Harold Camping was not happy with his 1994 prediction of Jesus' return (mostly because it did not come true) so he has come up with a NEW and IMPROVED date.  Though his followers are taking this very seriously all over the world and getting rid of their lifelong savings, I am waiting for the post rapture looting parties.

Such fairytale silliness would make me crack up if not for the crazy people out there who will wake up Sunday, May 22nd, with nothing left to live on, still firmly planted on Earth with no sign their god is real.  Some will make excuses as to why it did not happen, others will say it did but we non-believers just cannot see the transformation, but OTHERS will probably kill themselves or perhaps worse.  Mental illness and delusion is sad.

For the Christians who say, "They are not REAL Christians" or "They have a bastardized belief of Christianity" I say to you, you believe the same thing...just without an exact date. 

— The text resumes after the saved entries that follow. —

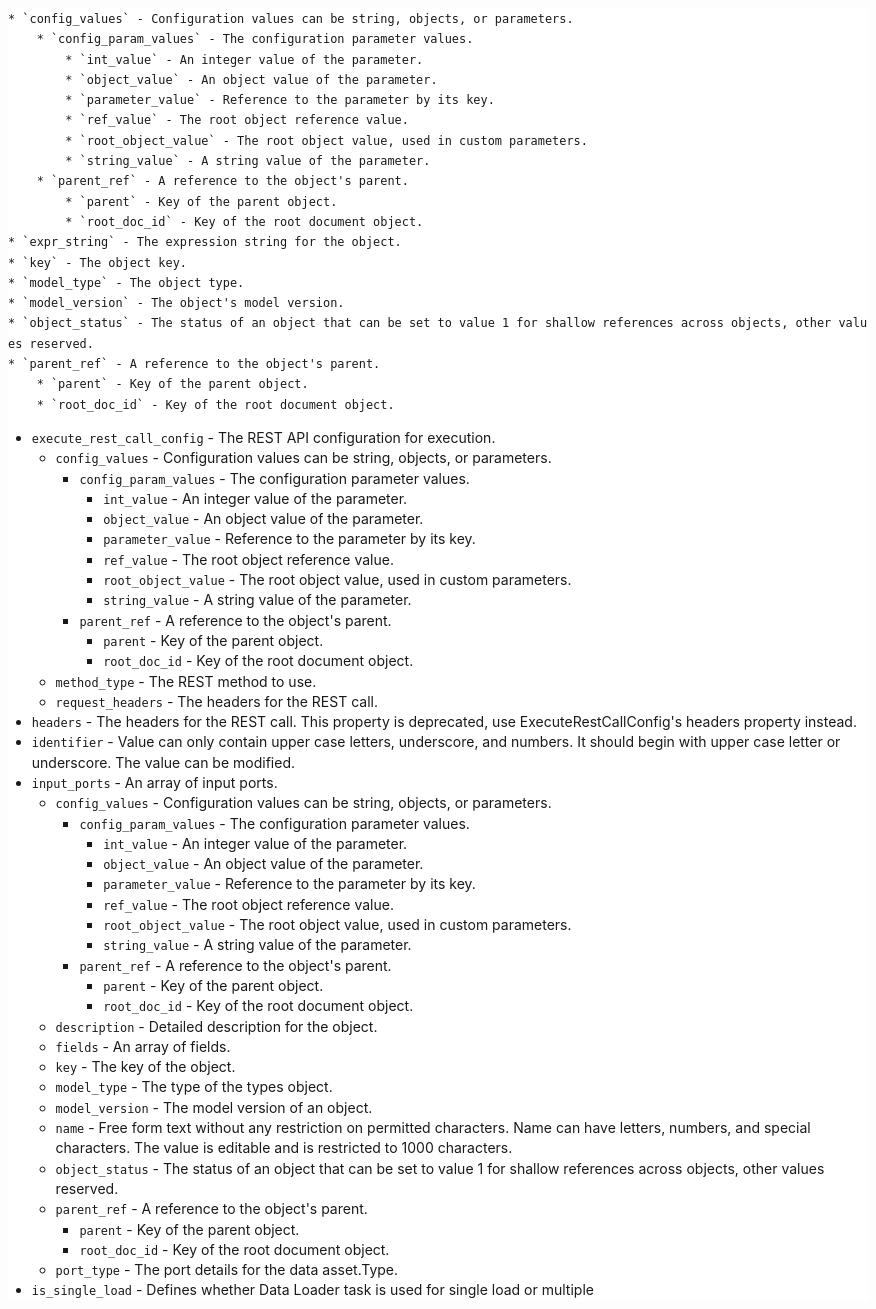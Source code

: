 	* `config_values` - Configuration values can be string, objects, or parameters.
		* `config_param_values` - The configuration parameter values.
			* `int_value` - An integer value of the parameter.
			* `object_value` - An object value of the parameter.
			* `parameter_value` - Reference to the parameter by its key.
			* `ref_value` - The root object reference value.
			* `root_object_value` - The root object value, used in custom parameters.
			* `string_value` - A string value of the parameter.
		* `parent_ref` - A reference to the object's parent.
			* `parent` - Key of the parent object.
			* `root_doc_id` - Key of the root document object.
	* `expr_string` - The expression string for the object.
	* `key` - The object key.
	* `model_type` - The object type.
	* `model_version` - The object's model version.
	* `object_status` - The status of an object that can be set to value 1 for shallow references across objects, other values reserved.
	* `parent_ref` - A reference to the object's parent.
		* `parent` - Key of the parent object.
		* `root_doc_id` - Key of the root document object.
* `execute_rest_call_config` - The REST API configuration for execution.
	* `config_values` - Configuration values can be string, objects, or parameters.
		* `config_param_values` - The configuration parameter values.
			* `int_value` - An integer value of the parameter.
			* `object_value` - An object value of the parameter.
			* `parameter_value` - Reference to the parameter by its key.
			* `ref_value` - The root object reference value.
			* `root_object_value` - The root object value, used in custom parameters.
			* `string_value` - A string value of the parameter.
		* `parent_ref` - A reference to the object's parent.
			* `parent` - Key of the parent object.
			* `root_doc_id` - Key of the root document object.
	* `method_type` - The REST method to use.
	* `request_headers` - The headers for the REST call.
* `headers` - The headers for the REST call. This property is deprecated, use ExecuteRestCallConfig's headers property instead.
* `identifier` - Value can only contain upper case letters, underscore, and numbers. It should begin with upper case letter or underscore. The value can be modified.
* `input_ports` - An array of input ports.
	* `config_values` - Configuration values can be string, objects, or parameters.
		* `config_param_values` - The configuration parameter values.
			* `int_value` - An integer value of the parameter.
			* `object_value` - An object value of the parameter.
			* `parameter_value` - Reference to the parameter by its key.
			* `ref_value` - The root object reference value.
			* `root_object_value` - The root object value, used in custom parameters.
			* `string_value` - A string value of the parameter.
		* `parent_ref` - A reference to the object's parent.
			* `parent` - Key of the parent object.
			* `root_doc_id` - Key of the root document object.
	* `description` - Detailed description for the object.
	* `fields` - An array of fields.
	* `key` - The key of the object.
	* `model_type` - The type of the types object.
	* `model_version` - The model version of an object.
	* `name` - Free form text without any restriction on permitted characters. Name can have letters, numbers, and special characters. The value is editable and is restricted to 1000 characters.
	* `object_status` - The status of an object that can be set to value 1 for shallow references across objects, other values reserved.
	* `parent_ref` - A reference to the object's parent.
		* `parent` - Key of the parent object.
		* `root_doc_id` - Key of the root document object.
	* `port_type` - The port details for the data asset.Type.
* `is_single_load` - Defines whether Data Loader task is used for single load or multiple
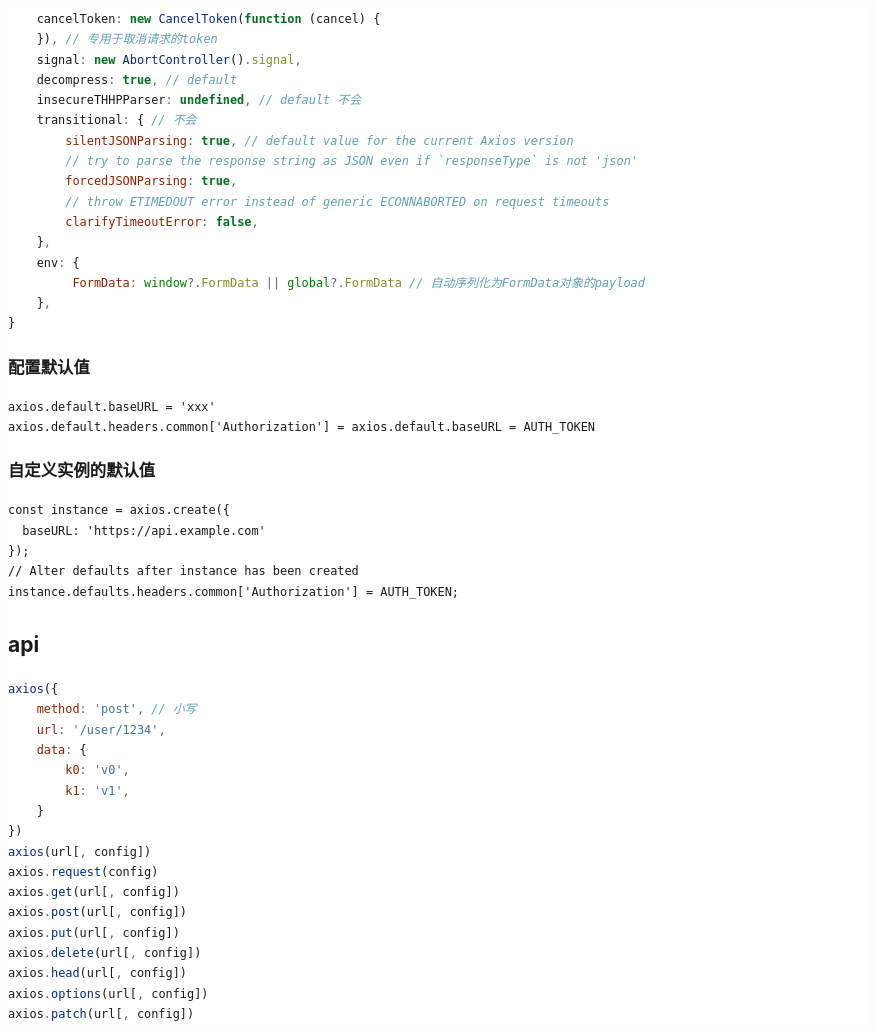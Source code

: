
 ```js
    cancelToken: new CancelToken(function (cancel) {
    }), // 专用于取消请求的token
    signal: new AbortController().signal,
    decompress: true, // default
    insecureTHHPParser: undefined, // default 不会
    transitional: { // 不会
        silentJSONParsing: true, // default value for the current Axios version
        // try to parse the response string as JSON even if `responseType` is not 'json'
        forcedJSONParsing: true,
        // throw ETIMEDOUT error instead of generic ECONNABORTED on request timeouts
        clarifyTimeoutError: false,
    },
    env: {
         FormData: window?.FormData || global?.FormData // 自动序列化为FormData对象的payload
    },
}
```

### 配置默认值

```
axios.default.baseURL = 'xxx'
axios.default.headers.common['Authorization'] = axios.default.baseURL = AUTH_TOKEN
```

### 自定义实例的默认值

```
const instance = axios.create({
  baseURL: 'https://api.example.com'
});
// Alter defaults after instance has been created
instance.defaults.headers.common['Authorization'] = AUTH_TOKEN;
```

## api

```js
axios({
    method: 'post', // 小写
    url: '/user/1234',
    data: {
        k0: 'v0',
        k1: 'v1',
    }
})
axios(url[, config])
axios.request(config)
axios.get(url[, config])
axios.post(url[, config])
axios.put(url[, config])
axios.delete(url[, config])
axios.head(url[, config])
axios.options(url[, config])
axios.patch(url[, config])
```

Anyhow, here is a clock if you care to know at any moment just how much time you have to either a/ float up in the sky and live forever with hearts and rainbows, b/ stay here and live during the horrific tribulation of god being a jackwagon and treating the rest of his own creation, who didn't ask to be here, like crap, c/remain here and go looting all the Christians houses that magically floated up into the sky, OR d/see the NOTHING has changed and life is continuing as normal.

1 comment:

  1. Hmmmm, everyone still seems to be here. Except of course for the natural rates of death that have always occurred. How odd!